* _ACTIVITY_
Give an exact copy of the data that follows.

* _AVAILABLE DATA_
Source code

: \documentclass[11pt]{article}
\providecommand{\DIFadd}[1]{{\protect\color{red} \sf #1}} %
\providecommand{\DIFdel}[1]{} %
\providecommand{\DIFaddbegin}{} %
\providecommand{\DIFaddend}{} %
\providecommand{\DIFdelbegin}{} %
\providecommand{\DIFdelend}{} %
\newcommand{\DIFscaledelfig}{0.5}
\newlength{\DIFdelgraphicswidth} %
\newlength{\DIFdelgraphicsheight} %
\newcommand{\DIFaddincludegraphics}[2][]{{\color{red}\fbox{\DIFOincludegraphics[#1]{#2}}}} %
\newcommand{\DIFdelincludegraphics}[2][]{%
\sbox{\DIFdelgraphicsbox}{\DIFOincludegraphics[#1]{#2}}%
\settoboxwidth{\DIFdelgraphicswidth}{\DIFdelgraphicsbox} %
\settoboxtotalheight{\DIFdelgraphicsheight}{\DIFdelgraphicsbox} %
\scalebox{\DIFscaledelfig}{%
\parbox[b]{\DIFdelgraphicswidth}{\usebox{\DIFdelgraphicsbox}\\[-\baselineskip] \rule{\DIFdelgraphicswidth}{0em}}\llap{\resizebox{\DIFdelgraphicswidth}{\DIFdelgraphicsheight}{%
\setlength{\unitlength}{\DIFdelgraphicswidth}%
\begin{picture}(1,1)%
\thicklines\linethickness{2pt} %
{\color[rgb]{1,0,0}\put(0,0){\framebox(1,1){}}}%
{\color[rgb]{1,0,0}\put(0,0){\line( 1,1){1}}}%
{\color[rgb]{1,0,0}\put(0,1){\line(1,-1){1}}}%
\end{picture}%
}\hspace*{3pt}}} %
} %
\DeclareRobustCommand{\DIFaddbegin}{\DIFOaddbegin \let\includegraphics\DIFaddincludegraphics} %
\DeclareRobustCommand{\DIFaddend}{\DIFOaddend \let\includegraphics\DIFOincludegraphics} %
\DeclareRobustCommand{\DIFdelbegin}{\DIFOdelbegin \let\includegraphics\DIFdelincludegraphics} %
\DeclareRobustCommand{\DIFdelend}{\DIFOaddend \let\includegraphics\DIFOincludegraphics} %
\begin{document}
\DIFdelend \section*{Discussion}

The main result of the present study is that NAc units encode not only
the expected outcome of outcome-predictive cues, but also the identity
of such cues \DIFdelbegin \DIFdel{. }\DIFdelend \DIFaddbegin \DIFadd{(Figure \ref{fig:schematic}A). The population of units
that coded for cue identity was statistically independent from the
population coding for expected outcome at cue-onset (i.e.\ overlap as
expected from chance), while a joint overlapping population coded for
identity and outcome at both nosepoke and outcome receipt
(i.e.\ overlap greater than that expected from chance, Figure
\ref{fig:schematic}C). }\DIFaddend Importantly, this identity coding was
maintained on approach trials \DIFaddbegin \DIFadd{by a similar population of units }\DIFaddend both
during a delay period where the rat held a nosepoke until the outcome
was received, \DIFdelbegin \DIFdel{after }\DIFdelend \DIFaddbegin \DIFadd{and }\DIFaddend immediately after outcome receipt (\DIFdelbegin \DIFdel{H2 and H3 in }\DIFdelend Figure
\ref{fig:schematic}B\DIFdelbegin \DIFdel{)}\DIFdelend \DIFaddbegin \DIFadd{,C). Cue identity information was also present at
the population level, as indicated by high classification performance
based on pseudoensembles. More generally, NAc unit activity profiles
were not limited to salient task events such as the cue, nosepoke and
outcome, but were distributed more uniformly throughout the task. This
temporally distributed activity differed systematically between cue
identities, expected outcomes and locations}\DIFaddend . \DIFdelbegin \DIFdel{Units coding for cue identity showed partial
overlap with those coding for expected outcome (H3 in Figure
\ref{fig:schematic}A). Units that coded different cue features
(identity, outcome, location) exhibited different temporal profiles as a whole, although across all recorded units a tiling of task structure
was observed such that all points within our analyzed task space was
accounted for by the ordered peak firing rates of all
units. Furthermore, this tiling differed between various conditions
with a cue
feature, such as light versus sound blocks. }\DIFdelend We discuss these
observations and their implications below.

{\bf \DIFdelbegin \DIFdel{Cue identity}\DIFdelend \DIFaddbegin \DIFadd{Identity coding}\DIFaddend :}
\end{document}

* _TASK OUTPUT_
Source code

: \documentclass[11pt]{article}
\providecommand{\DIFadd}[1]{{\protect\color{red} \sf #1}} %
\providecommand{\DIFdel}[1]{} %
\providecommand{\DIFaddbegin}{} %
\providecommand{\DIFaddend}{} %
\providecommand{\DIFdelbegin}{} %
\providecommand{\DIFdelend}{} %
\newcommand{\DIFscaledelfig}{0.5}
\newlength{\DIFdelgraphicswidth} %
\newlength{\DIFdelgraphicsheight} %
\newcommand{\DIFaddincludegraphics}[2][]{{\color{red}\fbox{\DIFOincludegraphics[#1]{#2}}}} %
\newcommand{\DIFdelincludegraphics}[2][]{%
\sbox{\DIFdelgraphicsbox}{\DIFOincludegraphics[#1]{#2}}%
\settoboxwidth{\DIFdelgraphicswidth}{\DIFdelgraphicsbox} %
\settoboxtotalheight{\DIFdelgraphicsheight}{\DIFdelgraphicsbox} %
\scalebox{\DIFscaledelfig}{%
\parbox[b]{\DIFdelgraphicswidth}{\usebox{\DIFdelgraphicsbox}\\[-\baselineskip] \rule{\DIFdelgraphicswidth}{0em}}\llap{\resizebox{\DIFdelgraphicswidth}{\DIFdelgraphicsheight}{%
\setlength{\unitlength}{\DIFdelgraphicswidth}%
\begin{picture}(1,1)%
\thicklines\linethickness{2pt} %
{\color[rgb]{1,0,0}\put(0,0){\framebox(1,1){}}}%
{\color[rgb]{1,0,0}\put(0,0){\line( 1,1){1}}}%
{\color[rgb]{1,0,0}\put(0,1){\line(1,-1){1}}}%
\end{picture}%
}\hspace*{3pt}}} %
} %
\DeclareRobustCommand{\DIFaddbegin}{\DIFOaddbegin \let\includegraphics\DIFaddincludegraphics} %
\DeclareRobustCommand{\DIFaddend}{\DIFOaddend \let\includegraphics\DIFOincludegraphics} %
\DeclareRobustCommand{\DIFdelbegin}{\DIFOdelbegin \let\includegraphics\DIFdelincludegraphics} %
\DeclareRobustCommand{\DIFdelend}{\DIFOaddend \let\includegraphics\DIFOincludegraphics} %
\begin{document}
\DIFdelend \section*{Discussion}

The main result of the present study is that NAc units encode not only
the expected outcome of outcome-predictive cues, but also the identity
of such cues \DIFdelbegin \DIFdel{. }\DIFdelend \DIFaddbegin \DIFadd{(Figure \ref{fig:schematic}A). The population of units
that coded for cue identity was statistically independent from the
population coding for expected outcome at cue-onset (i.e.\ overlap as
expected from chance), while a joint overlapping population coded for
identity and outcome at both nosepoke and outcome receipt
(i.e.\ overlap greater than that expected from chance, Figure
\ref{fig:schematic}C). }\DIFaddend Importantly, this identity coding was
maintained on approach trials \DIFaddbegin \DIFadd{by a similar population of units }\DIFaddend both
during a delay period where the rat held a nosepoke until the outcome
was received, \DIFdelbegin \DIFdel{after }\DIFdelend \DIFaddbegin \DIFadd{and }\DIFaddend immediately after outcome receipt (\DIFdelbegin \DIFdel{H2 and H3 in }\DIFdelend Figure
\ref{fig:schematic}B\DIFdelbegin \DIFdel{)}\DIFdelend \DIFaddbegin \DIFadd{,C). Cue identity information was also present at
the population level, as indicated by high classification performance
based on pseudoensembles. More generally, NAc unit activity profiles
were not limited to salient task events such as the cue, nosepoke and
outcome, but were distributed more uniformly throughout the task. This
temporally distributed activity differed systematically between cue
identities, expected outcomes and locations}\DIFaddend . \DIFdelbegin \DIFdel{Units coding for cue identity showed partial
overlap with those coding for expected outcome (H3 in Figure
\ref{fig:schematic}A). Units that coded different cue features
(identity, outcome, location) exhibited different temporal profiles as a whole, although across all recorded units a tiling of task structure
was observed such that all points within our analyzed task space was
accounted for by the ordered peak firing rates of all
units. Furthermore, this tiling differed between various conditions
with a cue
feature, such as light versus sound blocks. }\DIFdelend We discuss these
observations and their implications below.

{\bf \DIFdelbegin \DIFdel{Cue identity}\DIFdelend \DIFaddbegin \DIFadd{Identity coding}\DIFaddend :}
\end{document}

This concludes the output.